Aakash may have created a global buzz as the world's cheapest tablets, but it is yet to reach its target beneficiaries — students in India.
Though the Centre had promised six months ago that Aakash tablets would be provided to as many as one lakh students by March 2012, not even a single unit has been handed over yet.
The reason? Apparently, the tablet — being manufactured by Canadian company Datawind — is still being tested.
The ministry also said that only 366 Aakash tablets were distributed among students for testing at the time of its launch in October 2011. The feedback on the device's operational utility, mostly from students of the Indian Institutes of Technology, was not positive — something that caused further delay.
The HRD ministry had fixed March 2012 as the deadline for receiving one lakh Aakash tablets.

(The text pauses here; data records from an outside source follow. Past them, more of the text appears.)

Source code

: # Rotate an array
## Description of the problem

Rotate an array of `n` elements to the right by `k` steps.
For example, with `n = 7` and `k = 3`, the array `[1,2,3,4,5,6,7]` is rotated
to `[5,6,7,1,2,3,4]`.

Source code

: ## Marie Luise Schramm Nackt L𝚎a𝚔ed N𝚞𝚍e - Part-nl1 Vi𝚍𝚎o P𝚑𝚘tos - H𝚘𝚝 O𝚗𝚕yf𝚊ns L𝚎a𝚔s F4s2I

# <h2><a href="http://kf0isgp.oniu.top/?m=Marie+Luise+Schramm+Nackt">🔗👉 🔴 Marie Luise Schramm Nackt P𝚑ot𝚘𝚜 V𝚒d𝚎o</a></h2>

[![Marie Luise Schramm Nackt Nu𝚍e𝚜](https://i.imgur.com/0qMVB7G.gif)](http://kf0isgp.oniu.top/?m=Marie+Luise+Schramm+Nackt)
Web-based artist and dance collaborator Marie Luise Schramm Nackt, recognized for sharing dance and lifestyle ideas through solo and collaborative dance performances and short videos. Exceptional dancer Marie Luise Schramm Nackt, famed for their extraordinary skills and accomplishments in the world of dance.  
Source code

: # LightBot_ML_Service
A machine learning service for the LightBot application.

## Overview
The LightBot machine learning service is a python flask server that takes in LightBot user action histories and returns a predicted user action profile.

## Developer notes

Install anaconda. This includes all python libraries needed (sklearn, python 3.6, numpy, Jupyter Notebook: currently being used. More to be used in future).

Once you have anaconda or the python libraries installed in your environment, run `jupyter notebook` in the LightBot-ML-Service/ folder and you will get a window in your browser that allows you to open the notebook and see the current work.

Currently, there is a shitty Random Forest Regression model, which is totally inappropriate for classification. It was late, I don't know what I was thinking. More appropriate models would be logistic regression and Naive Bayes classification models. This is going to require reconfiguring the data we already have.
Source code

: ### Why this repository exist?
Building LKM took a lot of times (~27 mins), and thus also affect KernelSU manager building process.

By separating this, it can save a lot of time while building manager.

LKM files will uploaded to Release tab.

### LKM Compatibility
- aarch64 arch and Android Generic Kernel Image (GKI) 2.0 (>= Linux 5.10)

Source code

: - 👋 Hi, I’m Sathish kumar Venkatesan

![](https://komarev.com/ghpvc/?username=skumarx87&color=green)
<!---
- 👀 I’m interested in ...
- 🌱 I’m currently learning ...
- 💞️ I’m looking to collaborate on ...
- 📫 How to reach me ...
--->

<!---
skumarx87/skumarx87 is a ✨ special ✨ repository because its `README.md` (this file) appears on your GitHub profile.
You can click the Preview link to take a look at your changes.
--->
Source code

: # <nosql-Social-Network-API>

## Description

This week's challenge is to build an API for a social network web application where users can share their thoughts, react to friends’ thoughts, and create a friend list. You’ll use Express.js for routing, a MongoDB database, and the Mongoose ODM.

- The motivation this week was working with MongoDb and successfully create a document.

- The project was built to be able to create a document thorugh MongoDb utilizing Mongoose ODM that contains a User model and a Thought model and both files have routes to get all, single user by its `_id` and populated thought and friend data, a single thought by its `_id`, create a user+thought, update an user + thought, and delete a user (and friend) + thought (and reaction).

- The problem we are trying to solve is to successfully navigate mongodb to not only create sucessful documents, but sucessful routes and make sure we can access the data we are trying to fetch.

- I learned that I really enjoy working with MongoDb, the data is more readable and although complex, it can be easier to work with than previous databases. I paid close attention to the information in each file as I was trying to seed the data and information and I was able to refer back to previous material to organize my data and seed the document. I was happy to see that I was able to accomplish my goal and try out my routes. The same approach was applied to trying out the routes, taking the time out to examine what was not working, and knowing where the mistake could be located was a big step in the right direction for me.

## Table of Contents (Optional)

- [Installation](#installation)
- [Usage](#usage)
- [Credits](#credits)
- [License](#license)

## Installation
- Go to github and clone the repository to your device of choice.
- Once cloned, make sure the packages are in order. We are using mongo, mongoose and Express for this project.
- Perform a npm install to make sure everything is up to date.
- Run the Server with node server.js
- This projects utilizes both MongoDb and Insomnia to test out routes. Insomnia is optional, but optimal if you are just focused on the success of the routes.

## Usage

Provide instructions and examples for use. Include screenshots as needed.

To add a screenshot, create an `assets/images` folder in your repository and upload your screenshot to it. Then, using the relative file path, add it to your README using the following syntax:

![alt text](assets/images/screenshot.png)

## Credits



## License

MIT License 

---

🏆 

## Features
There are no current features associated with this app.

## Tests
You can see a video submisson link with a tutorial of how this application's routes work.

However, it told Parliament that till now, only 6,400 of the low-cost access devices have been received.
"IIT-Rajasthan has so far conditionally accepted 650 LCADS and rejected the rest. The number of defective LCADS had exceeded the stipulated 5% devices," the ministry said, adding that the devices were returned on the basis of testing at a specialised laboratory.
When testing of tablets revealed a number of "flaws", IIT-Rajasthan prescribed higher specifications, including a 700 MHz A8 cortex processor, 3,200 mAH battery and a capacitive touchscreen. The controversy over the tablets' quality made the ministry transfer the responsibility of testing the low-cost devices transferred from IIT-Rajasthan to IIT-Bombay. The ministry accused IIT-Rajasthan of creating unnecessary hurdles, which the institute denied.
With the new IIT taking up responsibility for it, the ministry is expecting the delivery of the one lakh tablets by the end of May.